■ TASK TO COMPLETE:
Look over the material for the string "중복되지". Copy every line where it turns up.
-*-*-
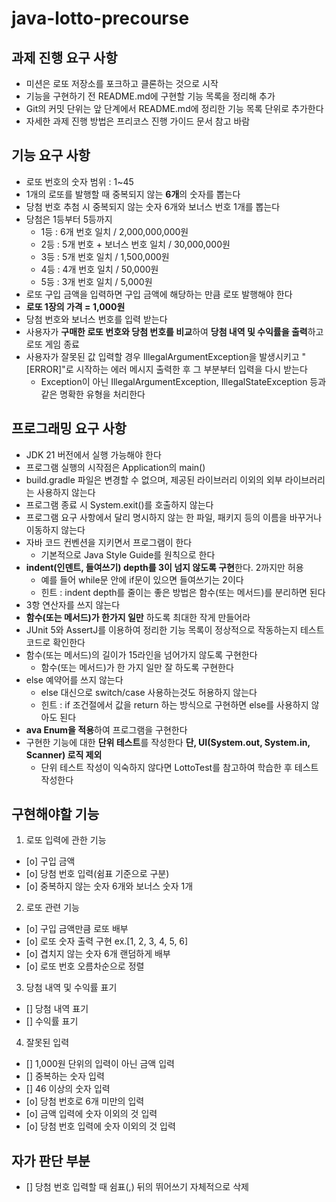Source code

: # java-lotto-precourse


## 과제 진행 요구 사항
- 미션은 로또 저장소를 포크하고 클론하는 것으로 시작
- 기능을 구현하기 전 README.md에 구현할 기능 목록을 정리해 추가
- Git의 커밋 단위는 앞 단계에서 README.md에 정리한 기능 목록 단위로 추가한다
- 자세한 과제 진행 방법은 프리코스 진행 가이드 문서 참고 바람

## 기능 요구 사항
- 로또 번호의 숫자 범위 : 1~45
- 1개의 로또를 발행할 때 중복되지 않는 **6개**의 숫자를 뽑는다
- 당첨 번호 추첨 시 중복되지 않는 숫자 6개와 보너스 번호 1개를 뽑는다
- 당첨은 1등부터 5등까지
  * 1등 : 6개 번호 일치 / 2,000,000,000원
  * 2등 : 5개 번호 + 보너스 번호 일치 / 30,000,000원
  * 3등 : 5개 번호 일치 / 1,500,000원
  * 4등 : 4개 번호 일치 / 50,000원
  * 5등 : 3개 번호 일치 / 5,000원
- 로또 구입 금액을 입력하면 구입 금액에 해당하는 만큼 로또 발행해야 한다
- **로또 1장의 가격 = 1,000원**
- 당첨 번호와 보너스 번호를 입력 받는다
- 사용자가 **구매한 로또 번호와 당첨 번호를 비교**하여 **당첨 내역 및 수익률을 출력**하고 로또 게임 종료
- 사용자가 잘못된 값 입력할 경우 IllegalArgumentException을 발생시키고 "[ERROR]"로 시작하는 에러 메시지 출력한 후 그 부분부터 입력을 다시 받는다
  * Exception이 아닌 IllegalArgumentException, IllegalStateException 등과 같은 명확한 유형을 처리한다

## 프로그래밍 요구 사항
- JDK 21 버전에서 실행 가능해야 한다
- 프로그램 실행의 시작점은 Application의 main()
- build.gradle 파일은 변경할 수 없으며, 제공된 라이브러리 이외의 외부 라이브러리는 사용하지 않는다
- 프로그램 종료 시 System.exit()를 호출하지 않는다
- 프로그램 요구 사항에서 달리 명시하지 않는 한 파일, 패키지 등의 이름을 바꾸거나 이동하지 않는다
- 자바 코드 컨벤션을 지키면서 프로그램이 한다
  * 기본적으로 Java Style Guide를 원칙으로 한다
- **indent(인덴트, 들여쓰기) depth를 3이 넘지 않도록 구현**한다. 2까지만 허용
  * 예를 들어 while문 안에 if문이 있으면 들여쓰기는 2이다
  * 힌트 : indent depth를 줄이는 좋은 방법은 함수(또는 메서드)를 분리하면 된다
- 3항 연산자를 쓰지 않는다
- **함수(또는 메서드)가 한가지 일만** 하도록 최대한 작게 만들어라
- JUnit 5와 AssertJ를 이용하여 정리한 기능 목록이 정상적으로 작동하는지 테스트 코드로 확인한다
- 함수(또는 메서드)의 길이가 15라인을 넘어가지 않도록 구현한다
  * 함수(또는 메서드)가 한 가지 일만 잘 하도록 구현한다
- else 예약어를 쓰지 않는다
  * else 대신으로 switch/case 사용하는것도 허용하지 않는다
  * 힌트 : if 조건절에서 값을 return 하는 방식으로 구현하면 else를 사용하지 않아도 된다
- **ava Enum을 적용**하여 프로그램을 구현한다
- 구현한 기능에 대한 **단위 테스트**를 작성한다 **단, UI(System.out, System.in, Scanner) 로직 제외**
  * 단위 테스트 작성이 익숙하지 않다면 LottoTest를 참고하여 학습한 후 테스트 작성한다

## 구현해야할 기능
1. 로또 입력에 관한 기능
- [o] 구입 금액
- [o] 당첨 번호 입력(쉼표 기준으로 구분)
- [o] 중복하지 않는 숫자 6개와 보너스 숫자 1개

2. 로또 관련 기능
- [o] 구입 금액만큼 로또 배부
- [o] 로또 숫자 출력 구현 ex.[1, 2, 3, 4, 5, 6]
- [o] 겹치지 않는 숫자 6개 랜덤하게 배부
- [o] 로또 번호 오름차순으로 정렬

3. 당첨 내역 및 수익률 표기
- [] 당첨 내역 표기
- [] 수익률 표기

4. 잘못된 입력
- [] 1,000원 단위의 입력이 아닌 금액 입력
- [] 중복하는 숫자 입력
- [] 46 이상의 숫자 입력
- [o] 당첨 번호로 6개 미만의 입력
- [o] 금액 입력에 숫자 이외의 것 입력
- [o] 당첨 번호 입력에 숫자 이외의 것 입력

## 자가 판단 부분
- [] 당첨 번호 입력할 때 쉼표(,) 뒤의 뛰어쓰기 자체적으로 삭제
-*-*-
■ RESPONSE BELOW:
- 1개의 로또를 발행할 때 중복되지 않는 **6개**의 숫자를 뽑는다
- 당첨 번호 추첨 시 중복되지 않는 숫자 6개와 보너스 번호 1개를 뽑는다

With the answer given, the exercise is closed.